How to be Happy: Virtue and the Path to Human Happiness
Call both one’s efforts at being a good person and the ways of thinking, feeling, and responding to circumstances that develop while one works to be a good person ‘virtue.’ Let ‘human happiness’ pick out a pattern in one’s life marked by such connected and interrelated goods as love, health, strong family ties and friendships, intellectual engagement, interesting work, a reasonable measure of material security, optimism for one’s future, and availability to experiences of joy and peace. On some traditional views, the development and exercise of good character—of virtue—is supposed to be enough to guarantee happiness. On other views, traditional and more modern, virtue and happiness can come apart. Both sorts of view share the idea that people want happiness. Both sorts of view share the understanding that acting well can be costly. In this talk, I will trace some of the tensions between virtue and happiness, urging that, while there may be no guarantee that the living will be easy when we work to be good human beings, the kinds of temporal happiness we can enjoy are only worth going for in the context of our efforts to be good people.

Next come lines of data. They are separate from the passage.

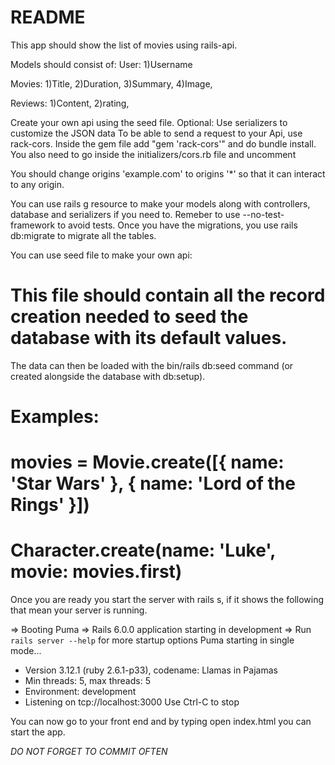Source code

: # README

This app should show the list of movies using rails-api.

Models should  consist of:
User:
1)Username

Movies:
1)Title, 
2)Duration,
3)Summary,
4)Image,



Reviews:
1)Content,
2)rating,


Create your own api using the seed file.
Optional: Use serializers to customize the JSON data
To be able to send a request to your Api, use rack-cors. Inside the gem file add "gem 'rack-cors'" and do bundle install. You also need to go inside the initializers/cors.rb file and uncomment 

<!-- Rails.application.config.middleware.insert_before 0, Rack::Cors do
  allow do
    origins 'example.com'

    resource '*',
      headers: :any,
      methods: [:get, :post, :put, :patch, :delete, :options, :head]
  end -->

You should change origins 'example.com' to origins '*' so that it can interact to any origin.

You can use rails g resource to make your models along with controllers, database and serializers if you need to. Remeber to use --no-test-framework to avoid tests. Once you have the migrations, you use rails db:migrate to migrate all the tables. 

You can use seed file to make your own api:
# This file should contain all the record creation needed to seed the database with its default values.
The data can then be loaded with the bin/rails db:seed command (or created alongside the database with db:setup).
#
# Examples:
#
#   movies = Movie.create([{ name: 'Star Wars' }, { name: 'Lord of the Rings' }])
#   Character.create(name: 'Luke', movie: movies.first)

Once you are ready you start the server with rails s, if it shows the following that mean your server is running.

=> Booting Puma
=> Rails 6.0.0 application starting in development
=> Run `rails server --help` for more startup options
Puma starting in single mode...
* Version 3.12.1 (ruby 2.6.1-p33), codename: Llamas in Pajamas
* Min threads: 5, max threads: 5
* Environment: development
* Listening on tcp://localhost:3000
Use Ctrl-C to stop



 You can now go to your front end and by typing open index.html you can start the app.

 *DO NOT FORGET TO COMMIT OFTEN*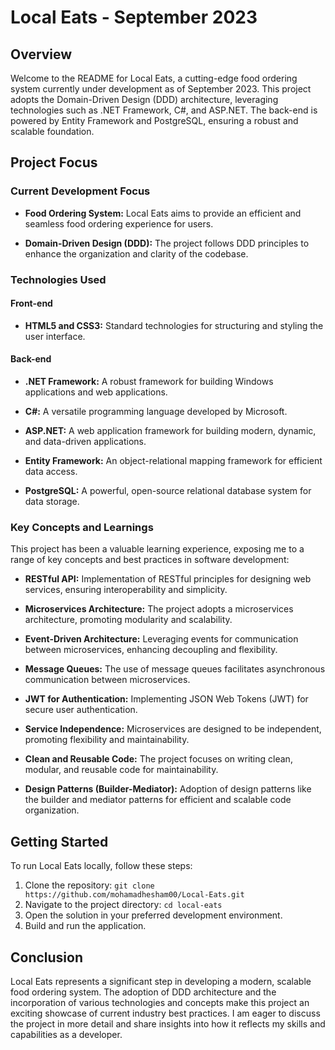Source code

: # Local Eats - September 2023

## Overview

Welcome to the README for Local Eats, a cutting-edge food ordering system currently under development as of September 2023. This project adopts the Domain-Driven Design (DDD) architecture, leveraging technologies such as .NET Framework, C#, and ASP.NET. The back-end is powered by Entity Framework and PostgreSQL, ensuring a robust and scalable foundation.

## Project Focus

### Current Development Focus

- **Food Ordering System:** Local Eats aims to provide an efficient and seamless food ordering experience for users.

- **Domain-Driven Design (DDD):** The project follows DDD principles to enhance the organization and clarity of the codebase.

### Technologies Used

#### Front-end

- **HTML5 and CSS3:** Standard technologies for structuring and styling the user interface.

#### Back-end

- **.NET Framework:** A robust framework for building Windows applications and web applications.
  
- **C#:** A versatile programming language developed by Microsoft.

- **ASP.NET:** A web application framework for building modern, dynamic, and data-driven applications.

- **Entity Framework:** An object-relational mapping framework for efficient data access.

- **PostgreSQL:** A powerful, open-source relational database system for data storage.

### Key Concepts and Learnings

This project has been a valuable learning experience, exposing me to a range of key concepts and best practices in software development:

- **RESTful API:** Implementation of RESTful principles for designing web services, ensuring interoperability and simplicity.

- **Microservices Architecture:** The project adopts a microservices architecture, promoting modularity and scalability.

- **Event-Driven Architecture:** Leveraging events for communication between microservices, enhancing decoupling and flexibility.

- **Message Queues:** The use of message queues facilitates asynchronous communication between microservices.

- **JWT for Authentication:** Implementing JSON Web Tokens (JWT) for secure user authentication.

- **Service Independence:** Microservices are designed to be independent, promoting flexibility and maintainability.

- **Clean and Reusable Code:** The project focuses on writing clean, modular, and reusable code for maintainability.

- **Design Patterns (Builder-Mediator):** Adoption of design patterns like the builder and mediator patterns for efficient and scalable code organization.

## Getting Started

To run Local Eats locally, follow these steps:

1. Clone the repository: `git clone https://github.com/mohamadhesham00/Local-Eats.git`
2. Navigate to the project directory: `cd local-eats`
3. Open the solution in your preferred development environment.
4. Build and run the application.

## Conclusion

Local Eats represents a significant step in developing a modern, scalable food ordering system. The adoption of DDD architecture and the incorporation of various technologies and concepts make this project an exciting showcase of current industry best practices. I am eager to discuss the project in more detail and share insights into how it reflects my skills and capabilities as a developer.

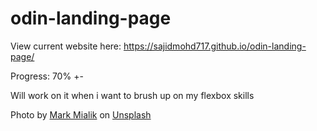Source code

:# odin-landing-page

View current website here: https://sajidmohd717.github.io/odin-landing-page/

Progress: 70% +-

Will work on it when i want to brush up on my flexbox skills

Photo by <a href="https://unsplash.com/@markmialik?utm_content=creditCopyText&utm_medium=referral&utm_source=unsplash">Mark Mialik</a> on <a href="https://unsplash.com/photos/a-lighthouse-on-a-beach-with-houses-in-the-background-vSysRo5l5Tw?utm_content=creditCopyText&utm_medium=referral&utm_source=unsplash">Unsplash</a>
  
  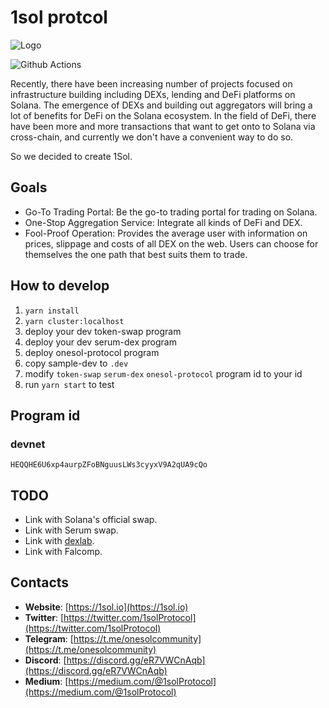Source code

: # 1sol protcol 


![Logo](https://cdn.jsdelivr.net/gh/solana-labs/ecosystem/img/1sol.svg)

![Github Actions](https://github.com/1sol-io/1sol-protocol/actions/workflows/main.yml/badge.svg?branch=master)

Recently, there have been increasing number of projects focused on infrastructure building including DEXs, lending and DeFi platforms on Solana. The emergence of DEXs and building out aggregators will bring a lot of benefits for DeFi on the Solana ecosystem. In the field of DeFi, there have been more and more transactions that want to get onto to Solana via cross-chain, and currently we don't have a convenient way to do so.

So we decided to create 1Sol.

## Goals

 - Go-To Trading Portal: Be the go-to trading portal for trading on Solana.
 - One-Stop Aggregation Service: Integrate all kinds of DeFi and DEX.
 - Fool-Proof Operation: Provides the average user with information on prices, slippage and costs of all DEX on the web. Users can choose for themselves the one path that best suits them to trade.

## How to develop
1. `yarn install`
2. `yarn cluster:localhost`
3. deploy your dev token-swap program
4. deploy your dev serum-dex program
5. deploy onesol-protocol program
6. copy sample-dev to `.dev`
7. modify `token-swap` `serum-dex` `onesol-protocol` program id to your id
8. run `yarn start` to test

## Program id
### devnet 
`HEQQHE6U6xp4aurpZFoBNguusLWs3cyyxV9A2qUA9cQo`

## TODO

 - Link with Solana's official swap.
 - Link with Serum swap.
 - Link with [dexlab](https://www.dexlab.space/).
 - Link with Falcomp.

## Contacts

 - <b>Website</b>: [https://1sol.io](https://1sol.io)
 - <b>Twitter</b>: [https://twitter.com/1solProtocol](https://twitter.com/1solProtocol)
 - <b>Telegram</b>: [https://t.me/onesolcommunity](https://t.me/onesolcommunity)
 - <b>Discord</b>: [https://discord.gg/eR7VWCnAqb](https://discord.gg/eR7VWCnAqb)
 - <b>Medium</b>: [https://medium.com/@1solProtocol](https://medium.com/@1solProtocol)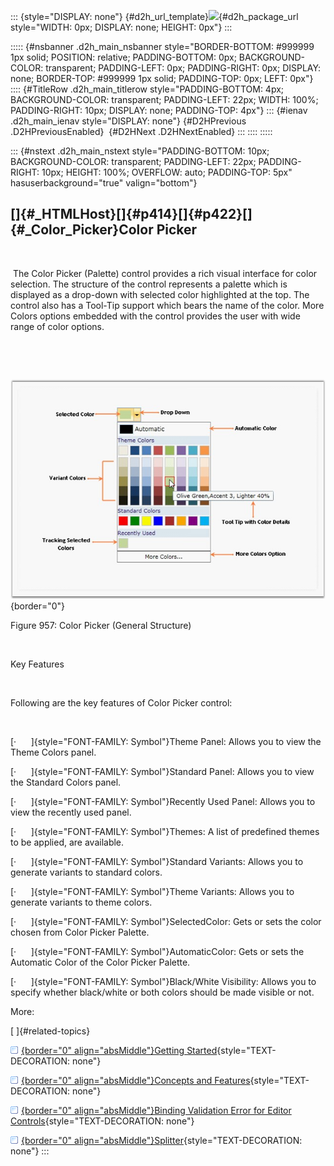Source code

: ::: {style="DISPLAY: none"}
[](ms-xhelp:///?Id=d2h_url_template){#d2h_url_template}![](!package_url!){#d2h_package_url style="WIDTH: 0px; DISPLAY: none; HEIGHT: 0px"}
:::

::::: {#nsbanner .d2h_main_nsbanner style="BORDER-BOTTOM: #999999 1px solid; POSITION: relative; PADDING-BOTTOM: 0px; BACKGROUND-COLOR: transparent; PADDING-LEFT: 0px; PADDING-RIGHT: 0px; DISPLAY: none; BORDER-TOP: #999999 1px solid; PADDING-TOP: 0px; LEFT: 0px"}
:::: {#TitleRow .d2h_main_titlerow style="PADDING-BOTTOM: 4px; BACKGROUND-COLOR: transparent; PADDING-LEFT: 22px; WIDTH: 100%; PADDING-RIGHT: 10px; DISPLAY: none; PADDING-TOP: 4px"}
::: {#ienav .d2h_main_ienav style="DISPLAY: none"}
[](ms-xhelp:///?Id=d41dbb7d-6360-4fd1-8c76-e0e880821623){#D2HPrevious .D2HPreviousEnabled}  [](ms-xhelp:///?Id=92545791-1fdc-4813-959e-c2411ddd6295){#D2HNext .D2HNextEnabled}
:::
::::
:::::

::: {#nstext .d2h_main_nstext style="PADDING-BOTTOM: 10px; BACKGROUND-COLOR: transparent; PADDING-LEFT: 22px; PADDING-RIGHT: 10px; HEIGHT: 100%; OVERFLOW: auto; PADDING-TOP: 5px" hasuserbackground="true" valign="bottom"}
## []{#_HTMLHost}[]{#p414}[]{#p422}[]{#_Color_Picker}Color Picker

 

 The Color Picker (Palette) control provides a rich visual interface for color selection. The structure of the control represents a palette which is displayed as a drop-down with selected color highlighted at the top. The control also has a Tool-Tip support which bears the name of the color. More Colors options embedded with the control provides the user with wide range of color options.

 

 

![](../ImagesExt/image261_844.png){border="0"}

Figure 957: Color Picker (General Structure)

 

Key Features

 

Following are the key features of Color Picker control:

 

[·      ]{style="FONT-FAMILY: Symbol"}Theme Panel: Allows you to view the Theme Colors panel.

[·      ]{style="FONT-FAMILY: Symbol"}Standard Panel: Allows you to view the Standard Colors panel.

[·      ]{style="FONT-FAMILY: Symbol"}Recently Used Panel: Allows you to view the recently used panel.

[·      ]{style="FONT-FAMILY: Symbol"}Themes: A list of predefined themes to be applied, are available.

[·      ]{style="FONT-FAMILY: Symbol"}Standard Variants: Allows you to generate variants to standard colors.                                                        

[·      ]{style="FONT-FAMILY: Symbol"}Theme Variants: Allows you to generate variants to theme colors.

[·      ]{style="FONT-FAMILY: Symbol"}SelectedColor: Gets or sets the color chosen from Color Picker Palette.

[·      ]{style="FONT-FAMILY: Symbol"}AutomaticColor: Gets or sets the Automatic Color of the Color Picker Palette.

[·      ]{style="FONT-FAMILY: Symbol"}Black/White Visibility: Allows you to specify whether black/white or both colors should be made visible or not.

More:

[ ]{#related-topics}

[![](../button.gif){border="0" align="absMiddle"}Getting Started](ms-xhelp:///?Id=92545791-1fdc-4813-959e-c2411ddd6295){style="TEXT-DECORATION: none"}

[![](../button.gif){border="0" align="absMiddle"}Concepts and Features](ms-xhelp:///?Id=778e090b-763c-4323-8da2-864782dffda7){style="TEXT-DECORATION: none"}

[![](../button.gif){border="0" align="absMiddle"}Binding Validation Error for Editor Controls](ms-xhelp:///?Id=4cc750b1-e5e6-4432-ba27-a014c7bb4d98){style="TEXT-DECORATION: none"}

[![](../button.gif){border="0" align="absMiddle"}Splitter](ms-xhelp:///?Id=687045da-6ccf-4d61-a999-32105e3fccb8){style="TEXT-DECORATION: none"}
:::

Good and the Privative Understanding of Evil
In this talk, I will think about bad things, and the ways in which we can apprehend and consider what is bad—both the kind of badness at issue in so-called “natural evils” like illness, injury, and some forms of suffering, and so-called “moral evils”—like injustice (with the understanding that moral evil can sometimes show itself in manmade natural evil). It can seem like both sorts of bad function completely independently of the goods that they block, impede, prevent, or otherwise sabotage. It can seem that way even if we don’t have unproblematic access to an account of what overall good might look like in the relevant area of human experience, life, or action. I will take seriously the difficulty of giving an account of all-around goodness in specific areas of life, experience, and action, and argue that, nevertheless, any understanding of badness is parasitic on a grasp—however inchoate or indeterminate—of good.